Im Guckloch zeigt sich eine verdrehte Welt
„Alice im Wunderland“hat schon viele Künstler inspiriert. In Linz führt die Geschichte nun zu einem Erlebnis-Parcours mit viel aktueller Kunst.
Armer Hase. Im Buch „Alice im Wunderland“muss er immer den Gestressten spielen: „Keine Zeit, keine Zeit“, bekommt die Heldin Alice da ständig zu hören. In Linz wird einem Artgenossen des berühmten weißen Kaninchens nun eine Pause verordnet. Viel gemütlicher sieht die freilich auch nicht aus: Mit Kopf und Vorderläufen ist das Tier im Briefschlitz einer Tür verschwunden, die Hinterläufe schauen noch heraus. Ob er sich auf diese Weise einen Zugang aus der Realität in die Fantasiewelt Lewis Carolls bahnen will? Das bleibt der Vorstellungskraft der Betrachter überlassen: Durch ein Guckloch in einer verschlossenen Tür können sie die rätselhafte Szene sehen, die Künstlerin Andrea Loux in ihrer Installation „Bunny“inszeniert hat.

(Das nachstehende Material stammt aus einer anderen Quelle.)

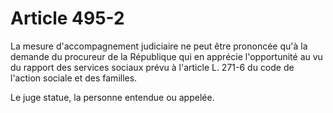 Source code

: # Article 495-2

La mesure d'accompagnement judiciaire ne peut être prononcée qu'à la demande du procureur de la République qui en apprécie l'opportunité au vu du rapport des services sociaux prévu à l'article L. 271-6 du code de l'action sociale et des familles.

Le juge statue, la personne entendue ou appelée.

Abzweigungen ins Wunderland lassen sich im OÖ Kulturquartier in Linz unterdessen an jeder Ecke entdecken. Die „verdrehte Welt“von Alice führt als Leitmotiv durch einen Parcours mit zeitgenössischer Kunst, der vom Ausstellungshaus OK über Dachböden in den Ursulinenhof und wieder retour führt.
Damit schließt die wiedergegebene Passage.